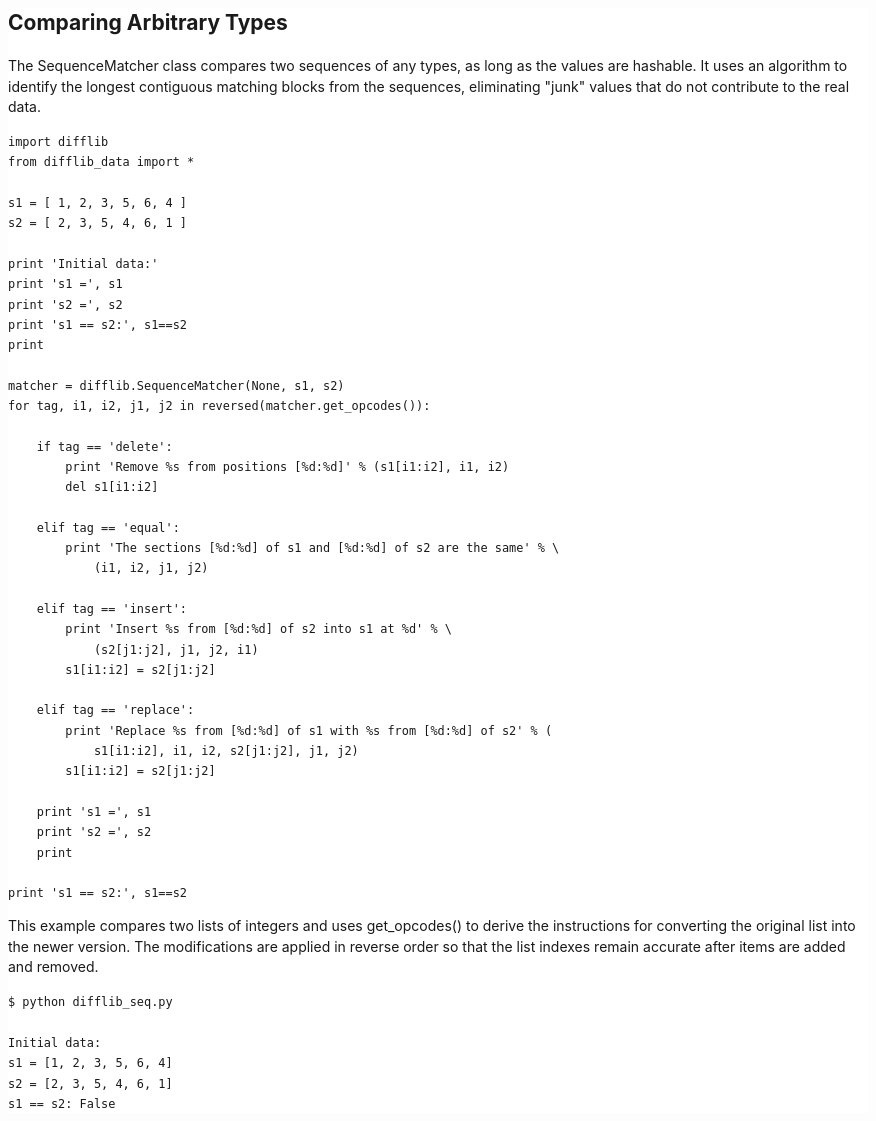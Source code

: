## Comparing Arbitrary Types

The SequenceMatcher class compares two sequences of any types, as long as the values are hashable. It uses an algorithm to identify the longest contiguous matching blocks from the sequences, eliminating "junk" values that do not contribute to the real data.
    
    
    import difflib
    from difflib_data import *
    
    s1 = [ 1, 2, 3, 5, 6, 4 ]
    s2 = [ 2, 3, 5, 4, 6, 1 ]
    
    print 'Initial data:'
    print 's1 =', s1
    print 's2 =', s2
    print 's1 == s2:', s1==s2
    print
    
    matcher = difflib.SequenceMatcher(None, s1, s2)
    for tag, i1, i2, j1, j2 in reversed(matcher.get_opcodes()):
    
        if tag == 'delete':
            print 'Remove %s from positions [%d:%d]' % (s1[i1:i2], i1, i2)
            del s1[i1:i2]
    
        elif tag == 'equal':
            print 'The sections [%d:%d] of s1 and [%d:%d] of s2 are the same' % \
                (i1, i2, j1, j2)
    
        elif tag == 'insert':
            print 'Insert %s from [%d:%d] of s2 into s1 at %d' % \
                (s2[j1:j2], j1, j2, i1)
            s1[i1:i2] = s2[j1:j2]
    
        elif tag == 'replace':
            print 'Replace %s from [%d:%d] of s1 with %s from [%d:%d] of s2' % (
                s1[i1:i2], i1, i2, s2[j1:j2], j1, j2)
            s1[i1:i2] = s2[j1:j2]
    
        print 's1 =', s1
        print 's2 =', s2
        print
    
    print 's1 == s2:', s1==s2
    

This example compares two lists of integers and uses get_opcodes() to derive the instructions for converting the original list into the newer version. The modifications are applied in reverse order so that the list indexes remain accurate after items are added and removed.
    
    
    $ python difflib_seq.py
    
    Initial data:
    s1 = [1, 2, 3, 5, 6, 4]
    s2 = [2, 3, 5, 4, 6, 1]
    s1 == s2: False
+===+
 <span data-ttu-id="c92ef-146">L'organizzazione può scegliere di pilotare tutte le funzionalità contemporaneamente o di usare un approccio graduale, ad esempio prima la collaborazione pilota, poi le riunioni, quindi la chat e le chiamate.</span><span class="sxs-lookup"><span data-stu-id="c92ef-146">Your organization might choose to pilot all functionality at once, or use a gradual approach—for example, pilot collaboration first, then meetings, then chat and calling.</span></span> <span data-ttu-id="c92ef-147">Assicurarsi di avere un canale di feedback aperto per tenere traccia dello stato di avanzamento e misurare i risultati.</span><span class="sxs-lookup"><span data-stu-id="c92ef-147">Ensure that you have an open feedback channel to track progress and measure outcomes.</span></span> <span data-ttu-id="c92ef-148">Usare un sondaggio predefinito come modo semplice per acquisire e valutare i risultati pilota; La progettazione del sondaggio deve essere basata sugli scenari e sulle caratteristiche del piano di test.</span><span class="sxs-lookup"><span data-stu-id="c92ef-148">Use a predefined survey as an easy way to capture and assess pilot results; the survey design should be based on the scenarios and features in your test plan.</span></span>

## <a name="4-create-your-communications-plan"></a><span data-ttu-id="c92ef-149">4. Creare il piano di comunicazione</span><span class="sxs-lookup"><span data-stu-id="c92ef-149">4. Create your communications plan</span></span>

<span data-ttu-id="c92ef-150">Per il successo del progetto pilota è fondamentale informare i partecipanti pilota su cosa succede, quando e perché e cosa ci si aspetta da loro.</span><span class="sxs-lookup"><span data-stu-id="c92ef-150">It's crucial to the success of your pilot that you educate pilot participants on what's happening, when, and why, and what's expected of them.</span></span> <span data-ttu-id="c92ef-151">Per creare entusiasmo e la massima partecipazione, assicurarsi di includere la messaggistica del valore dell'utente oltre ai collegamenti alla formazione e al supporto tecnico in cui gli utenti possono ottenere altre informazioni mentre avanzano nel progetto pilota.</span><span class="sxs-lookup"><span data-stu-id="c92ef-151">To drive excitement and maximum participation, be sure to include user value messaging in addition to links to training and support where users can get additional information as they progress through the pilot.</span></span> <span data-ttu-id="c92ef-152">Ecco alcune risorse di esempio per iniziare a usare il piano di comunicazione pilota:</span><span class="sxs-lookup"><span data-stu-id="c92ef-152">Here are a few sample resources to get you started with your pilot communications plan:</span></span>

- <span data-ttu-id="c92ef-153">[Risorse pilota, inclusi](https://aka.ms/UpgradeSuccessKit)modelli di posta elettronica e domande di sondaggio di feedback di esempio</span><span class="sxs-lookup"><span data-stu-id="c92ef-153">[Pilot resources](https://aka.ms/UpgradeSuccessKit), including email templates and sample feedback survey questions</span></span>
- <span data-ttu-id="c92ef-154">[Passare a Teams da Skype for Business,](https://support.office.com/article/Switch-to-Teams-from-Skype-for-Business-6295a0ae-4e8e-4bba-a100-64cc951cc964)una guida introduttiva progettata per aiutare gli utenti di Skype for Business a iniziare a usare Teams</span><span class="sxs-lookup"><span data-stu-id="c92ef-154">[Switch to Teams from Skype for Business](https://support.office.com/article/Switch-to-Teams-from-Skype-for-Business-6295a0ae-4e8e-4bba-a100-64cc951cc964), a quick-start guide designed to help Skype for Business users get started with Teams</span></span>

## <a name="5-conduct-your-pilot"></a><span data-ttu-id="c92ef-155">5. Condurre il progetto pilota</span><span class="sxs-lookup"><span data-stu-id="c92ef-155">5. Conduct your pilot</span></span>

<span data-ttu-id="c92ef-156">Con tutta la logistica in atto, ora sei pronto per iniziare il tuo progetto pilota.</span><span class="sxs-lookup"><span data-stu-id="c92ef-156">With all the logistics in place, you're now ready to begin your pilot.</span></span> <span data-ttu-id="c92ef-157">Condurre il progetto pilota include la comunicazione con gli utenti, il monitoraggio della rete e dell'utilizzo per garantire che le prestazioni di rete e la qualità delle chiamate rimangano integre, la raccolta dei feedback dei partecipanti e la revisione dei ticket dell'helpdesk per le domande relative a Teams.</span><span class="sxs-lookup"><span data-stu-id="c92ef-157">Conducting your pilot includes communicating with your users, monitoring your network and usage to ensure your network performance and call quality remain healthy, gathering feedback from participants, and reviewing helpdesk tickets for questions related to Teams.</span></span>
+===+
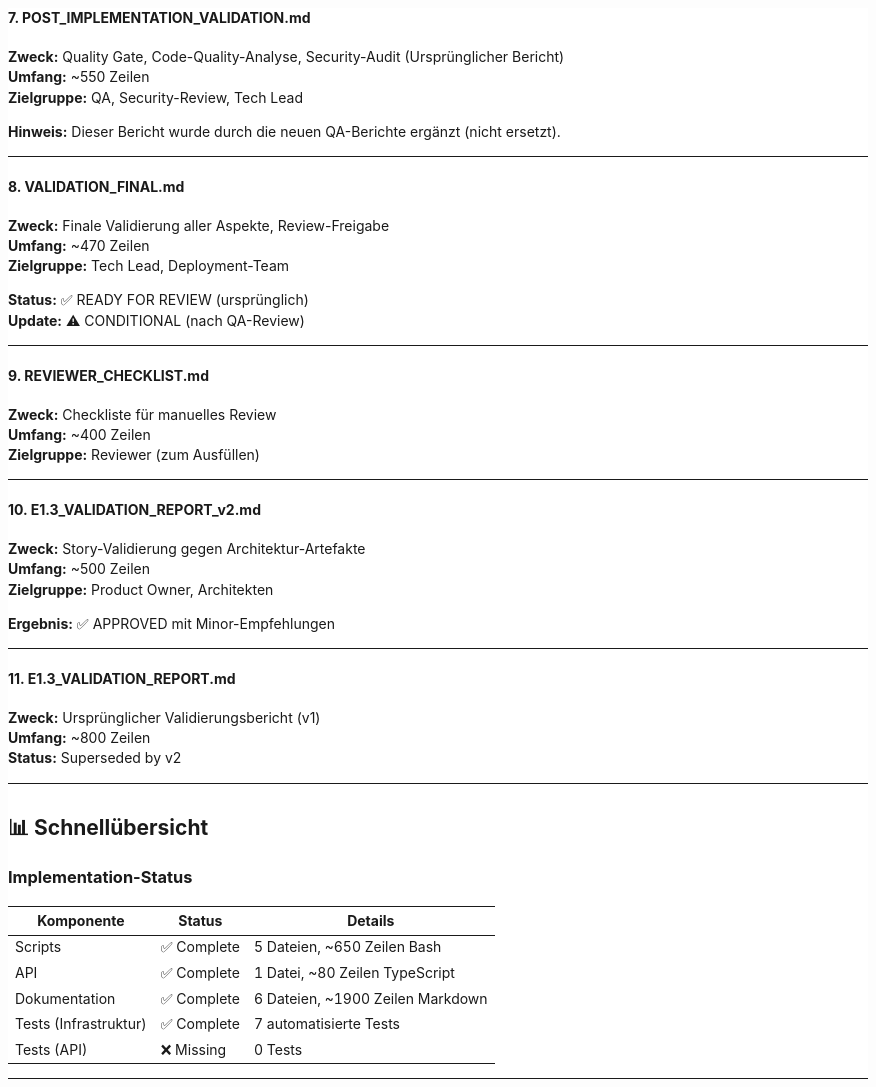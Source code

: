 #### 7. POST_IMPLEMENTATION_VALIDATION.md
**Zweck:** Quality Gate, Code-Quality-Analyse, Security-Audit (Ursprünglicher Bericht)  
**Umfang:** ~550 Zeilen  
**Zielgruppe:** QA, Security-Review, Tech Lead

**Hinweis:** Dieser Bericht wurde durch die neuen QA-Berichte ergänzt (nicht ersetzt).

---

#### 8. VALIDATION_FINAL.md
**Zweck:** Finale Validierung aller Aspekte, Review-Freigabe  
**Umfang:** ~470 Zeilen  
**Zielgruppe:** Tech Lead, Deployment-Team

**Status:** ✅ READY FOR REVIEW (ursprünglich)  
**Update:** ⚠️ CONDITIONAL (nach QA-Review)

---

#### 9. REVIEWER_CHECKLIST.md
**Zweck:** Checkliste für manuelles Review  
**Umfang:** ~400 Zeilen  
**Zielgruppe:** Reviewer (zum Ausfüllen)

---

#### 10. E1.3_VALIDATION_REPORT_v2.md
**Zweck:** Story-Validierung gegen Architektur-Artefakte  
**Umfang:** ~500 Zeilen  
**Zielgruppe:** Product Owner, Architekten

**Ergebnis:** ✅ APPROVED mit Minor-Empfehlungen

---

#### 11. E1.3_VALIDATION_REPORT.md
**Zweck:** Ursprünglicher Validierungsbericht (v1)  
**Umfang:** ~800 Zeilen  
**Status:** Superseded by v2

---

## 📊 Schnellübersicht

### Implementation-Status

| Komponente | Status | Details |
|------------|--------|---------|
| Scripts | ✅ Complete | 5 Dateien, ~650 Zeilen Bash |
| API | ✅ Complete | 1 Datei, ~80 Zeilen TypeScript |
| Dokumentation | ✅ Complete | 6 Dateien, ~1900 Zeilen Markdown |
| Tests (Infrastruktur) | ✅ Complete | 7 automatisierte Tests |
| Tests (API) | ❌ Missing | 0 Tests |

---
+===+
Each line of the records with the word "Umfang" in it is to be copied.

Written response:
**Umfang:** ~550 Zeilen  
**Umfang:** ~470 Zeilen  
**Umfang:** ~400 Zeilen  
**Umfang:** ~500 Zeilen  
**Umfang:** ~800 Zeilen  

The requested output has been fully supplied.